> **Exercise prompt**
Before you return the entries below, strip out the pictures and keep all else exact.

> **Information shown**
____

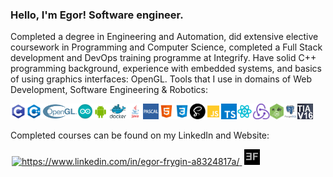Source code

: ### Hello, I'm Egor! Software engineer.
Completed a degree in Engineering and Automation, did extensive elective coursework in Programming and Computer Science, completed a Full Stack development and DevOps training programme at Integrify. Have solid C++ programming background, experience with embedded systems, and basics of using graphics interfaces: OpenGL. Tools that I use in domains of Web Development, Software Engineering & Robotics:

<img src = "images/c.jpg" height = 25px/><img src = "images/cpp.jpg" height = 25px/><img src = "images/opengl.png" height = 25px/><img src = "images/arduino.jpg" height = 25px/><img src = "images/android.png" height = 25px/><img src = "images/docker.jpg" height = 25px/><img src = "images/java.png" height = 25px/><img src = "images/pascal.jpg" height = 25px/><img src = "images/html.jpg" height = 25px/><img src = "images/css.jpg" height = 25px/><img src = "images/sass.png" height = 25px/><img src = "images/js.png" height = 25px/><img src = "images/ts.jpg" height = 25px/><img src = "images/react.png" height = 25px/><img src = "images/redux.jpg" height = 25px/><img src = "images/node.jpg" height = 25px/><img src = "images/sql.jpg" height = 25px/><img src = "images/tiaportal.png" height = 25px/>

Completed courses can be found on my LinkedIn and Website:
<p>
    <a href="https://www.linkedin.com/in/egor-frygin-a8324817a/" target="_blank"  style = "padding:2px">
        <img height="25px" src="https://raw.githubusercontent.com/rahuldkjain/github-profile-readme-generator/master/src/images/icons/Social/linked-in-alt.svg" alt="https://www.linkedin.com/in/egor-frygin-a8324817a/"/>
    </a>
    <a href="https://homykaze.github.io/index.html" target="_blank" style = "padding:2px">
        <img src="images/logo.jpg" height="25px"/>
    </a>
</p>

____

> **Answer to the exercise**
Source code

: ### Hello, I'm Egor! Software engineer.
Completed a degree in Engineering and Automation, did extensive elective coursework in Programming and Computer Science, completed a Full Stack development and DevOps training programme at Integrify. Have solid C++ programming background, experience with embedded systems, and basics of using graphics interfaces: OpenGL. Tools that I use in domains of Web Development, Software Engineering & Robotics:

<img src = "images/c.jpg" height = 25px/><img src = "images/cpp.jpg" height = 25px/><img src = "images/opengl.png" height = 25px/><img src = "images/arduino.jpg" height = 25px/><img src = "images/android.png" height = 25px/><img src = "images/docker.jpg" height = 25px/><img src = "images/java.png" height = 25px/><img src = "images/pascal.jpg" height = 25px/><img src = "images/html.jpg" height = 25px/><img src = "images/css.jpg" height = 25px/><img src = "images/sass.png" height = 25px/><img src = "images/js.png" height = 25px/><img src = "images/ts.jpg" height = 25px/><img src = "images/react.png" height = 25px/><img src = "images/redux.jpg" height = 25px/><img src = "images/node.jpg" height = 25px/><img src = "images/sql.jpg" height = 25px/><img src = "images/tiaportal.png" height = 25px/>

Completed courses can be found on my LinkedIn and Website:
<p>
    <a href="https://www.linkedin.com/in/egor-frygin-a8324817a/" target="_blank"  style = "padding:2px">
        <img height="25px" src="https://raw.githubusercontent.com/rahuldkjain/github-profile-readme-generator/master/src/images/icons/Social/linked-in-alt.svg" alt="https://www.linkedin.com/in/egor-frygin-a8324817a/"/>
    </a>
    <a href="https://homykaze.github.io/index.html" target="_blank" style = "padding:2px">
        <img src="images/logo.jpg" height="25px"/>
    </a>
</p>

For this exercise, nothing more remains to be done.